This problem tests your understanding of determinant properties, especially row and column operations, and how to effectively use given algebraic conditions to simplify expressions. The key is to strategically apply operations to create zeros and common factors, which greatly simplifies the determinant calculation.

Key Concepts and Formulas

1. Properties of Determinants:
   • Row/Column Operations: The value of a determinant remains unchanged if we apply the operation $R_i \to R_i + k R_j$ (or $C_i \to C_i + k C_j$), where $R_i$ (or $C_i$) denotes the $i$-th row (or column). This is invaluable for simplifying determinants by introducing zeros.
   • Factoring Common Elements: If all elements of a row or column have a common factor, it can be taken out of the determinant.
   • Expansion of a Determinant: A $3 \times 3$ determinant can be expanded along any row or column. For an element $a_{ij}$, its cofactor is $C_{ij} = (-1)^{i+j} M_{ij}$, where $M_{ij}$ is the minor obtained by deleting the $i$-th row and $j$-th column. The determinant is the sum of the products of elements of any row/column with their corresponding cofactors.

Step-by-Step Solution

Let the given determinant be $D$. D = \left| {\matrix{ x & {a + y} & {x + a} \cr y & {b + y} & {y + b} \cr z & {c + y} & {z + c} \cr } } \right|

Step 1: Simplify the Third Column ($C_3 \to C_3 - C_1$)

• Why this step? We observe that the elements in the third column ($x+a$, $y+b$, $z+c$) contain the corresponding elements of the first column ($x$, $y$, $z$). Subtracting $C_1$ from $C_3$ will eliminate $x, y, z$ from the third column, leaving behind simpler terms ($a, b, c$). This makes the determinant easier to manage.

Applying the operation $C_3 \to C_3 - C_1$: D = \left| {\matrix{ x & {a + y} & {(x+a) - x} \cr y & {b + y} & {(y+b) - y} \cr z & {c + y} & {(z+c) - z} \cr } } \right| D = \left| {\matrix{ x & {a + y} & a \cr y & {b + y} & b \cr z & {c + y} & c \cr } } \right|

Step 2: Simplify the Second Column ($C_2 \to C_2 - C_3$)

• Why this step? Now that the third column contains $a, b, c$, we notice that the second column elements are $a+y, b+y, c+y$. By subtracting $C_3$ from $C_2$, we can eliminate $a, b, c$ from the second column, leaving a common term '$y$' in each element. This creates a common factor, which is highly beneficial for further simplification.
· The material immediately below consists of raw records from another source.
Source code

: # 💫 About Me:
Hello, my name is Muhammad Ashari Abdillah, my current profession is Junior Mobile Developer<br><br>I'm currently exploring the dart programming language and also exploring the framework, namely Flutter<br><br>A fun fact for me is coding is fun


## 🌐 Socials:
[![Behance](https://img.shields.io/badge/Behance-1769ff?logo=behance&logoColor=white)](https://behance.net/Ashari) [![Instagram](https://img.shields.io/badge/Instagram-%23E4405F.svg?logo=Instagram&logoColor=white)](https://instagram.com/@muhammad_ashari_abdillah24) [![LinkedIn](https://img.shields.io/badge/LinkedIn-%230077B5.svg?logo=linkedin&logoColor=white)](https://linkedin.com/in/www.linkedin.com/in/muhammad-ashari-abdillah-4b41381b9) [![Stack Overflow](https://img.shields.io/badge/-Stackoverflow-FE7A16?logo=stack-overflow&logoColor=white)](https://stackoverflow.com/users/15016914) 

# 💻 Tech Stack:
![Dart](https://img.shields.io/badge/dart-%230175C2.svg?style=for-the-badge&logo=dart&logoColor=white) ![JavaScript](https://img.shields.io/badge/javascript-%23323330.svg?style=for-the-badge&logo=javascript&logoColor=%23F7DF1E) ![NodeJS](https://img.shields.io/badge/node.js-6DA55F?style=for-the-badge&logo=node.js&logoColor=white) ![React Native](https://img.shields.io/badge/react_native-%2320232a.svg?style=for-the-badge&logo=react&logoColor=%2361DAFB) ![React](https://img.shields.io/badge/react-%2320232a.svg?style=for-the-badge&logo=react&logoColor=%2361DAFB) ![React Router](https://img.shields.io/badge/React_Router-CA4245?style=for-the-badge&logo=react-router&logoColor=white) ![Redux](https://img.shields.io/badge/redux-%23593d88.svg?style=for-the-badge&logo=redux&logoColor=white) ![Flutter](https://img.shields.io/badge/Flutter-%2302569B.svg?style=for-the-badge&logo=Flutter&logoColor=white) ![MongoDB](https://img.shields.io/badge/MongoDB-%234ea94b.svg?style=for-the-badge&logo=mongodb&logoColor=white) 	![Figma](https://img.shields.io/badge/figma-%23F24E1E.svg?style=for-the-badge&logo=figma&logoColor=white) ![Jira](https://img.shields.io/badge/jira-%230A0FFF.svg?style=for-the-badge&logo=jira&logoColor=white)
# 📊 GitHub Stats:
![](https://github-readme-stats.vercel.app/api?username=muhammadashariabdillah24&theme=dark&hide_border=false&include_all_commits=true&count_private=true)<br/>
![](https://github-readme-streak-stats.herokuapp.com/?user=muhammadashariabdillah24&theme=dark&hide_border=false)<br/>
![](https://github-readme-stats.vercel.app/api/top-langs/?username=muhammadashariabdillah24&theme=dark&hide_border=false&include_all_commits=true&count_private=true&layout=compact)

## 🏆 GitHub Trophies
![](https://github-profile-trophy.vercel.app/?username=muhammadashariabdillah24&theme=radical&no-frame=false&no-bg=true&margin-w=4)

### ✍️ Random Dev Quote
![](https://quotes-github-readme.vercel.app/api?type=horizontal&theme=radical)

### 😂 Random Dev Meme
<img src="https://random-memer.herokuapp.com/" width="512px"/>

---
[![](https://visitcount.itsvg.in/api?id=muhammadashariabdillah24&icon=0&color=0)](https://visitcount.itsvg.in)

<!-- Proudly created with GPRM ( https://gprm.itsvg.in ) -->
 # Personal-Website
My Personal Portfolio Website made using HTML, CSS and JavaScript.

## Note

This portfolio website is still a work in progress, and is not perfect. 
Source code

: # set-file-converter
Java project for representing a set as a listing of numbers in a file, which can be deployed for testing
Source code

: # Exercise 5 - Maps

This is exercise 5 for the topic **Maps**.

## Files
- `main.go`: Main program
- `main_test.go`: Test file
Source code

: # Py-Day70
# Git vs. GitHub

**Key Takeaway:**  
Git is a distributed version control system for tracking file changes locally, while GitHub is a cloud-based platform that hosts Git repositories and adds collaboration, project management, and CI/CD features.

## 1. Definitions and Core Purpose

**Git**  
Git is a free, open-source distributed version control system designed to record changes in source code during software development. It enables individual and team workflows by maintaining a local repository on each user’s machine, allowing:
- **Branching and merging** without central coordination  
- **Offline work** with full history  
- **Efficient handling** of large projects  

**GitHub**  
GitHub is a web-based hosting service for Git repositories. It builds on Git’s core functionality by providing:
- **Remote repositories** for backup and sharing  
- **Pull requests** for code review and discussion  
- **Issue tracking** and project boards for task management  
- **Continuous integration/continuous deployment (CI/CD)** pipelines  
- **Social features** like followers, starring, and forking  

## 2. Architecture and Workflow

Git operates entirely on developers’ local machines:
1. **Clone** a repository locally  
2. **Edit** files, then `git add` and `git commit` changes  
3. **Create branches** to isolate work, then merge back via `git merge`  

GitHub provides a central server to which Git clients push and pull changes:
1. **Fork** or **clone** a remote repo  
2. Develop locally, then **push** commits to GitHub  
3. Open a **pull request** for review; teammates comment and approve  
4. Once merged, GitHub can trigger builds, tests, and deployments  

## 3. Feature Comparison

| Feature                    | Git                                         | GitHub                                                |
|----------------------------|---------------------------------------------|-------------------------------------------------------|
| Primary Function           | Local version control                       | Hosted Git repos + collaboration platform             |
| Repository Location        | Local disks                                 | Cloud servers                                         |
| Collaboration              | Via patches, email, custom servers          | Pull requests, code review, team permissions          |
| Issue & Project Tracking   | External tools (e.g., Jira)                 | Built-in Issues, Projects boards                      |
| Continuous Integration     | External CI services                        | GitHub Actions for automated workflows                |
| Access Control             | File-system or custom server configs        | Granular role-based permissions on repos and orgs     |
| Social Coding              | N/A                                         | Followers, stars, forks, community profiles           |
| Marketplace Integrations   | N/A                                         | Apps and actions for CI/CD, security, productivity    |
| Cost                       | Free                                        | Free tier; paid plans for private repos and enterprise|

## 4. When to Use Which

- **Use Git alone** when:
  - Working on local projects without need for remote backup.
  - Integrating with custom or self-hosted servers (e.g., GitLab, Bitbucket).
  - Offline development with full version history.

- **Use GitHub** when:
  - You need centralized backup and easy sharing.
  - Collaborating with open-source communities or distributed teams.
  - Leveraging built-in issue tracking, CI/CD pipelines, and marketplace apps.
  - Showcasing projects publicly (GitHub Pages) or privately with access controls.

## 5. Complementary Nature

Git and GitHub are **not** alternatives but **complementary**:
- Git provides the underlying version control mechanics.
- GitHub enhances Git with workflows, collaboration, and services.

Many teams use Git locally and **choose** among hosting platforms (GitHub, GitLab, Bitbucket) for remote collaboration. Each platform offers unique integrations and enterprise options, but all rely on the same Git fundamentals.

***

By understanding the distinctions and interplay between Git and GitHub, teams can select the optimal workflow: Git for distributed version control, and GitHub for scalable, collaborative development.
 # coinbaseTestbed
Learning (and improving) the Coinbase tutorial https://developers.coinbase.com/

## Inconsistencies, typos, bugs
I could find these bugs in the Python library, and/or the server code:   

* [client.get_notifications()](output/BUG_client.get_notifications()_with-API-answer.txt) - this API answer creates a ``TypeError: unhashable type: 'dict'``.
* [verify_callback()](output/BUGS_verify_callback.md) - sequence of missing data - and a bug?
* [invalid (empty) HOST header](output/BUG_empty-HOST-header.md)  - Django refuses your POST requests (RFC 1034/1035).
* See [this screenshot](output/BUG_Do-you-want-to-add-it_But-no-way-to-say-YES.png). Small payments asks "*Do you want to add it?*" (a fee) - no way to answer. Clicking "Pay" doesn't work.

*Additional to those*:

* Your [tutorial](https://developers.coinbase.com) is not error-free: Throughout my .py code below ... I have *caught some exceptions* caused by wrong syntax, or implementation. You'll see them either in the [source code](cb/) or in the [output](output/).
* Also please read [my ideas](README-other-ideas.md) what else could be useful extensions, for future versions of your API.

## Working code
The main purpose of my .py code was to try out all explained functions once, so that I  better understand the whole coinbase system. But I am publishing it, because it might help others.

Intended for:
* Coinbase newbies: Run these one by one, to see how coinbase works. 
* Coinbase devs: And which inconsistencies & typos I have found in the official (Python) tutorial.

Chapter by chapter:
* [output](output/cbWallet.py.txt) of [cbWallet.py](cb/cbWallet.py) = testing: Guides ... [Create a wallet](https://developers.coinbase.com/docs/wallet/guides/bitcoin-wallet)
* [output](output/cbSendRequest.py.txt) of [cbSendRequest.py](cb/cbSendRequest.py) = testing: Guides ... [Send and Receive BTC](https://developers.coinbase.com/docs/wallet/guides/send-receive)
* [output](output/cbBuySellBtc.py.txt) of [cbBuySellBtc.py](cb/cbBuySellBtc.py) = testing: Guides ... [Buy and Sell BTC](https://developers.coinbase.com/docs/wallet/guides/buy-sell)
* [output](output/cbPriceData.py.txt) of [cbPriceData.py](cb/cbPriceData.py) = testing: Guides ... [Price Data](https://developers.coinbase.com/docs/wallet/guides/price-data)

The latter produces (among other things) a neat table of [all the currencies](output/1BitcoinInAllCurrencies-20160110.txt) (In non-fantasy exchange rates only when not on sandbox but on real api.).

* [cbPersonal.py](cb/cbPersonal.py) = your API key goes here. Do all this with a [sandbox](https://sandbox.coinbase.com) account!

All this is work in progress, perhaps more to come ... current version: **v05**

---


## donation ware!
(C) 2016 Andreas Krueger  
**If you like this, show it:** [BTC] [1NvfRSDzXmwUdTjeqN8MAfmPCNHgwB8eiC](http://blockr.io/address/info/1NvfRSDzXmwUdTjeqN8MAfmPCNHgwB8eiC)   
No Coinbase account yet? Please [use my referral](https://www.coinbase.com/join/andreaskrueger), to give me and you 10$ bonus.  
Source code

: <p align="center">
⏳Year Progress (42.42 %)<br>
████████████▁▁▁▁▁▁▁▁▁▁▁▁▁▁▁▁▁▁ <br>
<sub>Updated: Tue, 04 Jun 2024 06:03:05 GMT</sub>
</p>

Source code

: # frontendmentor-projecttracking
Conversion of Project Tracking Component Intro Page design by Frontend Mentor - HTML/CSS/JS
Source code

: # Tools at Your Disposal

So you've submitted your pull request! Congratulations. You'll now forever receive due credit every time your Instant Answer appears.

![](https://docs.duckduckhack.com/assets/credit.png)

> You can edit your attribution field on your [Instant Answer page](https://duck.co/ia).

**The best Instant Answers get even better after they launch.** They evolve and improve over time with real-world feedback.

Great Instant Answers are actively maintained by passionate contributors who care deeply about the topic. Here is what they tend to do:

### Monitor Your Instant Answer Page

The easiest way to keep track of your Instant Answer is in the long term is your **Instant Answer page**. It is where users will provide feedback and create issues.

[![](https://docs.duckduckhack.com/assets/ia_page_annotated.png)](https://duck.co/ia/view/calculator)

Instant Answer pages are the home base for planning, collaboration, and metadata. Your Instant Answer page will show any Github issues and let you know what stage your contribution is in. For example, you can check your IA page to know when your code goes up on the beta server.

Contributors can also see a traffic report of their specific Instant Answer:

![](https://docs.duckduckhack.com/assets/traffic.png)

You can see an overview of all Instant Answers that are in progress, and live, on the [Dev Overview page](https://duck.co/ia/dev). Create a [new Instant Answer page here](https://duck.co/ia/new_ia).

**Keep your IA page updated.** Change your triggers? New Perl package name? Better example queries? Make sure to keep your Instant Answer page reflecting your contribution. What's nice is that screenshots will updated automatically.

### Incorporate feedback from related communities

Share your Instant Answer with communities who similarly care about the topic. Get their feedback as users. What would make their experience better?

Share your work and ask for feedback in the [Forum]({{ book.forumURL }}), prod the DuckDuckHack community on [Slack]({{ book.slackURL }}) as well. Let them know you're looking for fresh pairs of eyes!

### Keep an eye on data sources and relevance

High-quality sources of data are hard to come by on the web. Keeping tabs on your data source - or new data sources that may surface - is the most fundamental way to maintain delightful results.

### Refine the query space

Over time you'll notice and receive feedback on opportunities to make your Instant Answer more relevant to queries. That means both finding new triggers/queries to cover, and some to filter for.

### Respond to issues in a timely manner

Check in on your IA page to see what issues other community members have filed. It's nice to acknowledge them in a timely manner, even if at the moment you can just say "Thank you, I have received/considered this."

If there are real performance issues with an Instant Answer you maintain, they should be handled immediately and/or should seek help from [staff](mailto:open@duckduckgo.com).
Applying the operation $C_2 \to C_2 - C_3$: D = \left| {\matrix{ x & {(a+y) - a} & a \cr y & {(b+y) - b} & b \cr z & {(c+y) - c} & c \cr } } \right| D = \left| {\matrix{ x & y & a \cr y & y & b \cr z & y & c \cr } } \right|

Step 3: Create Zeros in the Second Column ($R_2 \to R_2 - R_1$, $R_3 \to R_3 - R_1$)

• Why this step? To efficiently evaluate a determinant, it's best to expand it along a row or column that contains the maximum number of zeros. Here, the second column has a common element '$y$'. By subtracting $R_1$ from $R_2$ and $R_3$, we can make the elements $a_{22}$ and $a_{32}$ zero, leaving only one non-zero element in $C_2$.

First, apply $R_2 \to R_2 - R_1$: D = \left| {\matrix{ x & y & a \cr {y - x} & {y - y} & {b - a} \cr z & y & c \cr } } \right| = \left| {\matrix{ x & y & a \cr {y - x} & 0 & {b - a} \cr z & y & c \cr } } \right| Next, apply $R_3 \to R_3 - R_1$: D = \left| {\matrix{ x & y & a \cr {y - x} & 0 & {b - a} \cr {z - x} & {y - y} & {c - a} \cr } } \right| D = \left| {\matrix{ x & y & a \cr {y - x} & 0 & {b - a} \cr {z - x} & 0 & {c - a} \cr } } \right|

Step 4: Expand the Determinant along the Second Column ($C_2$)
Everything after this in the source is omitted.